Combined tumor necrosis factor-α (-308 G/A) and tumor necrosis factor-β (+252 A/G) nucleotide polymorphisms and chronicity in Egyptian children with immune thrombocytopenia

Background Primary immune thrombocytopenia (ITP) is a common autoimmune disorder. Secretion of TNF-alpha, TNF-beta and IFN-gamma plays a major role in the pathogenesis of ITP.Objective This cross-sectional study aimed to detect TNF-alpha (-308 G/A) and TNF-beta (+ 252 A/G) gene polymorphism in a cohort of Egyptian children with chronic ITP (cITP) to clarify their possible association with progression to chronic disease.Methods The study included 80 Egyptian cITP patients and 100 unrelated age-and sex-matched controls. Genotyping was performed using polymerase chain reaction-restriction fragment length polymorphism (PCR-RFLP). Results Patients with TNF-alpha homozygous (A/A) genotype had significantly higher mean age, longer disease duration and lower platelet counts (p values 0.005, 0.024 and 0.008, respectively).
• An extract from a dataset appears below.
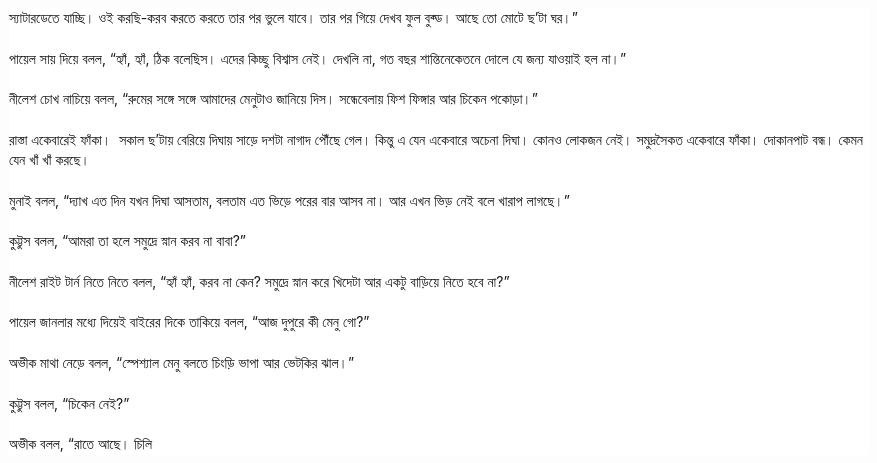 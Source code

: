 &#x9B8;&#x9CD;&#x9AF;&#x9BE;&#x99F;&#x9BE;&#x9B0;&#x9A1;&#x9C7;&#x9A4;&#x9C7; &#x9AF;&#x9BE;&#x99A;&#x9CD;&#x99B;&#x9BF;&#x964; &#x993;&#x987; &#x995;&#x9B0;&#x99B;&#x9BF;-&#x995;&#x9B0;&#x9AC; &#x995;&#x9B0;&#x9A4;&#x9C7; &#x995;&#x9B0;&#x9A4;&#x9C7; &#x9A4;&#x9BE;&#x9B0; &#x9AA;&#x9B0; &#x9AD;&#x9C1;&#x9B2;&#x9C7; &#x9AF;&#x9BE;&#x9AC;&#x9C7;&#x964; &#x9A4;&#x9BE;&#x9B0; &#x9AA;&#x9B0; &#x997;&#x9BF;&#x9DF;&#x9C7; &#x9A6;&#x9C7;&#x996;&#x9AC; &#x9AB;&#x9C1;&#x9B2; &#x9AC;&#x9C1;&#x995;&#x9CD;&#x9A1;&#x964; &#x986;&#x99B;&#x9C7; &#x9A4;&#x9CB; &#x9AE;&#x9CB;&#x99F;&#x9C7; &#x99B;&#x2019;&#x99F;&#x9BE; &#x998;&#x9B0;&#x964;&#x201D;<br> <br>&#x9AA;&#x9BE;&#x9DF;&#x9C7;&#x9B2; &#x9B8;&#x9BE;&#x9DF; &#x9A6;&#x9BF;&#x9DF;&#x9C7; &#x9AC;&#x9B2;&#x9B2;, &#x201C;&#x9B9;&#x9CD;&#x9AF;&#x9BE;&#x981;, &#x9B9;&#x9CD;&#x9AF;&#x9BE;&#x981;, &#x9A0;&#x9BF;&#x995; &#x9AC;&#x9B2;&#x9C7;&#x99B;&#x9BF;&#x9B8;&#x964; &#x98F;&#x9A6;&#x9C7;&#x9B0; &#x995;&#x9BF;&#x99A;&#x9CD;&#x99B;&#x9C1; &#x9AC;&#x9BF;&#x9B6;&#x9CD;&#x9AC;&#x9BE;&#x9B8; &#x9A8;&#x9C7;&#x987;&#x964; &#x9A6;&#x9C7;&#x996;&#x9B2;&#x9BF; &#x9A8;&#x9BE;, &#x997;&#x9A4; &#x9AC;&#x99B;&#x9B0; &#x9B6;&#x9BE;&#x9A8;&#x9CD;&#x9A4;&#x9BF;&#x9A8;&#x9C7;&#x995;&#x9C7;&#x9A4;&#x9A8;&#x9C7; &#x9A6;&#x9CB;&#x9B2;&#x9C7; &#x9AF;&#x9C7; &#x99C;&#x9A8;&#x9CD;&#x9AF; &#x9AF;&#x9BE;&#x993;&#x9DF;&#x9BE;&#x987; &#x9B9;&#x9B2; &#x9A8;&#x9BE;&#x964;&#x201D;<br> <br>&#x9A8;&#x9C0;&#x9B2;&#x9C7;&#x9B6; &#x99A;&#x9CB;&#x996; &#x9A8;&#x9BE;&#x99A;&#x9BF;&#x9DF;&#x9C7; &#x9AC;&#x9B2;&#x9B2;, &#x201C;&#x9B0;&#x9C1;&#x9AE;&#x9C7;&#x9B0; &#x9B8;&#x999;&#x9CD;&#x997;&#x9C7; &#x9B8;&#x999;&#x9CD;&#x997;&#x9C7; &#x986;&#x9AE;&#x9BE;&#x9A6;&#x9C7;&#x9B0; &#x9AE;&#x9C7;&#x9A8;&#x9C1;&#x99F;&#x9BE;&#x993; &#x99C;&#x9BE;&#x9A8;&#x9BF;&#x9DF;&#x9C7; &#x9A6;&#x9BF;&#x9B8;&#x964; &#x9B8;&#x9A8;&#x9CD;&#x9A7;&#x9C7;&#x9AC;&#x9C7;&#x9B2;&#x9BE;&#x9DF; &#x9AB;&#x9BF;&#x9B6; &#x9AB;&#x9BF;&#x999;&#x9CD;&#x997;&#x9BE;&#x9B0; &#x986;&#x9B0; &#x99A;&#x9BF;&#x995;&#x9C7;&#x9A8; &#x9AA;&#x995;&#x9CB;&#x9DC;&#x9BE;&#x964;&#x201D;<br> <br>&#x9B0;&#x9BE;&#x9B8;&#x9CD;&#x9A4;&#x9BE; &#x98F;&#x995;&#x9C7;&#x9AC;&#x9BE;&#x9B0;&#x9C7;&#x987; &#x9AB;&#x9BE;&#x981;&#x995;&#x9BE;&#x964;&#xA0; &#x9B8;&#x995;&#x9BE;&#x9B2; &#x99B;&#x2019;&#x99F;&#x9BE;&#x9DF; &#x9AC;&#x9C7;&#x9B0;&#x9BF;&#x9DF;&#x9C7; &#x9A6;&#x9BF;&#x998;&#x9BE;&#x9DF; &#x9B8;&#x9BE;&#x9DC;&#x9C7; &#x9A6;&#x9B6;&#x99F;&#x9BE; &#x9A8;&#x9BE;&#x997;&#x9BE;&#x9A6; &#x9AA;&#x9CC;&#x981;&#x99B;&#x9C7; &#x997;&#x9C7;&#x9B2;&#x964; &#x995;&#x9BF;&#x9A8;&#x9CD;&#x9A4;&#x9C1; &#x98F; &#x9AF;&#x9C7;&#x9A8; &#x98F;&#x995;&#x9C7;&#x9AC;&#x9BE;&#x9B0;&#x9C7; &#x985;&#x99A;&#x9C7;&#x9A8;&#x9BE; &#x9A6;&#x9BF;&#x998;&#x9BE;&#x964; &#x995;&#x9CB;&#x9A8;&#x993; &#x9B2;&#x9CB;&#x995;&#x99C;&#x9A8; &#x9A8;&#x9C7;&#x987;&#x964; &#x9B8;&#x9AE;&#x9C1;&#x9A6;&#x9CD;&#x9B0;&#x9B8;&#x9C8;&#x995;&#x9A4; &#x98F;&#x995;&#x9C7;&#x9AC;&#x9BE;&#x9B0;&#x9C7; &#x9AB;&#x9BE;&#x981;&#x995;&#x9BE;&#x964; &#x9A6;&#x9CB;&#x995;&#x9BE;&#x9A8;&#x9AA;&#x9BE;&#x99F; &#x9AC;&#x9A8;&#x9CD;&#x9A7;&#x964; &#x995;&#x9C7;&#x9AE;&#x9A8; &#x9AF;&#x9C7;&#x9A8; &#x996;&#x9BE;&#x981; &#x996;&#x9BE;&#x981; &#x995;&#x9B0;&#x99B;&#x9C7;&#x964;<br> <br>&#x9AE;&#x9C1;&#x9A8;&#x9BE;&#x987; &#x9AC;&#x9B2;&#x9B2;, &#x201C;&#x9A6;&#x9CD;&#x9AF;&#x9BE;&#x996; &#x98F;&#x9A4; &#x9A6;&#x9BF;&#x9A8; &#x9AF;&#x996;&#x9A8; &#x9A6;&#x9BF;&#x998;&#x9BE; &#x986;&#x9B8;&#x9A4;&#x9BE;&#x9AE;, &#x9AC;&#x9B2;&#x9A4;&#x9BE;&#x9AE; &#x98F;&#x9A4; &#x9AD;&#x9BF;&#x9DC;&#x9C7; &#x9AA;&#x9B0;&#x9C7;&#x9B0; &#x9AC;&#x9BE;&#x9B0; &#x986;&#x9B8;&#x9AC; &#x9A8;&#x9BE;&#x964; &#x986;&#x9B0; &#x98F;&#x996;&#x9A8; &#x9AD;&#x9BF;&#x9DC; &#x9A8;&#x9C7;&#x987; &#x9AC;&#x9B2;&#x9C7; &#x996;&#x9BE;&#x9B0;&#x9BE;&#x9AA; &#x9B2;&#x9BE;&#x997;&#x99B;&#x9C7;&#x964;&#x201D;<br> <br>&#x995;&#x9C1;&#x99F;&#x9CD;&#x99F;&#x9C1;&#x9B8; &#x9AC;&#x9B2;&#x9B2;, &#x201C;&#x986;&#x9AE;&#x9B0;&#x9BE; &#x9A4;&#x9BE; &#x9B9;&#x9B2;&#x9C7; &#x9B8;&#x9AE;&#x9C1;&#x9A6;&#x9CD;&#x9B0;&#x9C7; &#x9B8;&#x9CD;&#x9A8;&#x9BE;&#x9A8; &#x995;&#x9B0;&#x9AC; &#x9A8;&#x9BE; &#x9AC;&#x9BE;&#x9AC;&#x9BE;?&#x201D;<br> <br>&#x9A8;&#x9C0;&#x9B2;&#x9C7;&#x9B6; &#x9B0;&#x9BE;&#x987;&#x99F; &#x99F;&#x9BE;&#x9B0;&#x9CD;&#x9A8; &#x9A8;&#x9BF;&#x9A4;&#x9C7; &#x9A8;&#x9BF;&#x9A4;&#x9C7; &#x9AC;&#x9B2;&#x9B2;, &#x201C;&#x9B9;&#x9CD;&#x9AF;&#x9BE;&#x981; &#x9B9;&#x9CD;&#x9AF;&#x9BE;&#x981;, &#x995;&#x9B0;&#x9AC; &#x9A8;&#x9BE; &#x995;&#x9C7;&#x9A8;? &#x9B8;&#x9AE;&#x9C1;&#x9A6;&#x9CD;&#x9B0;&#x9C7; &#x9B8;&#x9CD;&#x9A8;&#x9BE;&#x9A8; &#x995;&#x9B0;&#x9C7; &#x996;&#x9BF;&#x9A6;&#x9C7;&#x99F;&#x9BE; &#x986;&#x9B0; &#x98F;&#x995;&#x99F;&#x9C1; &#x9AC;&#x9BE;&#x9DC;&#x9BF;&#x9DF;&#x9C7; &#x9A8;&#x9BF;&#x9A4;&#x9C7; &#x9B9;&#x9AC;&#x9C7; &#x9A8;&#x9BE;?&#x201D;<br> <br>&#x9AA;&#x9BE;&#x9DF;&#x9C7;&#x9B2; &#x99C;&#x9BE;&#x9A8;&#x9B2;&#x9BE;&#x9B0; &#x9AE;&#x9A7;&#x9CD;&#x9AF;&#x9C7; &#x9A6;&#x9BF;&#x9DF;&#x9C7;&#x987; &#x9AC;&#x9BE;&#x987;&#x9B0;&#x9C7;&#x9B0; &#x9A6;&#x9BF;&#x995;&#x9C7; &#x9A4;&#x9BE;&#x995;&#x9BF;&#x9DF;&#x9C7; &#x9AC;&#x9B2;&#x9B2;, &#x201C;&#x986;&#x99C; &#x9A6;&#x9C1;&#x9AA;&#x9C1;&#x9B0;&#x9C7; &#x995;&#x9C0; &#x9AE;&#x9C7;&#x9A8;&#x9C1; &#x997;&#x9CB;?&#x201D;<br> <br>&#x985;&#x9AD;&#x9C0;&#x995; &#x9AE;&#x9BE;&#x9A5;&#x9BE; &#x9A8;&#x9C7;&#x9DC;&#x9C7; &#x9AC;&#x9B2;&#x9B2;, &#x201C;&#x9B8;&#x9CD;&#x9AA;&#x9C7;&#x9B6;&#x9CD;&#x9AF;&#x9BE;&#x9B2; &#x9AE;&#x9C7;&#x9A8;&#x9C1; &#x9AC;&#x9B2;&#x9A4;&#x9C7; &#x99A;&#x9BF;&#x982;&#x9DC;&#x9BF; &#x9AD;&#x9BE;&#x9AA;&#x9BE; &#x986;&#x9B0; &#x9AD;&#x9C7;&#x99F;&#x995;&#x9BF;&#x9B0; &#x99D;&#x9BE;&#x9B2;&#x964;&#x201D;<br> <br>&#x995;&#x9C1;&#x99F;&#x9CD;&#x99F;&#x9C1;&#x9B8; &#x9AC;&#x9B2;&#x9B2;, &#x201C;&#x99A;&#x9BF;&#x995;&#x9C7;&#x9A8; &#x9A8;&#x9C7;&#x987;?&#x201D;<br> <br>&#x985;&#x9AD;&#x9C0;&#x995; &#x9AC;&#x9B2;&#x9B2;, &#x201C;&#x9B0;&#x9BE;&#x9A4;&#x9C7; &#x986;&#x99B;&#x9C7;&#x964; &#x99A;&#x9BF;&#x9B2;&#x9BF;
TNF-alpha wild (G/G) genotype was significantly more frequent among responders (p = 0.049). Complete response was more frequent among wild (A/A) TNF-beta genotype patients (p = 0.011), and platelet count was significantly lower among homozygous (G/G) genotype (p = 0.018) patients. Combined polymorphisms were strongly associated with susceptibility to chronic ITP.Conclusion Homozygosity in either gene might contribute to a worse course of disease, increased severity and poor response to therapy. Patients expressing combined polymorphisms are more prone to progression to chronic disease, severe thrombo-cytopenia and longer disease duration.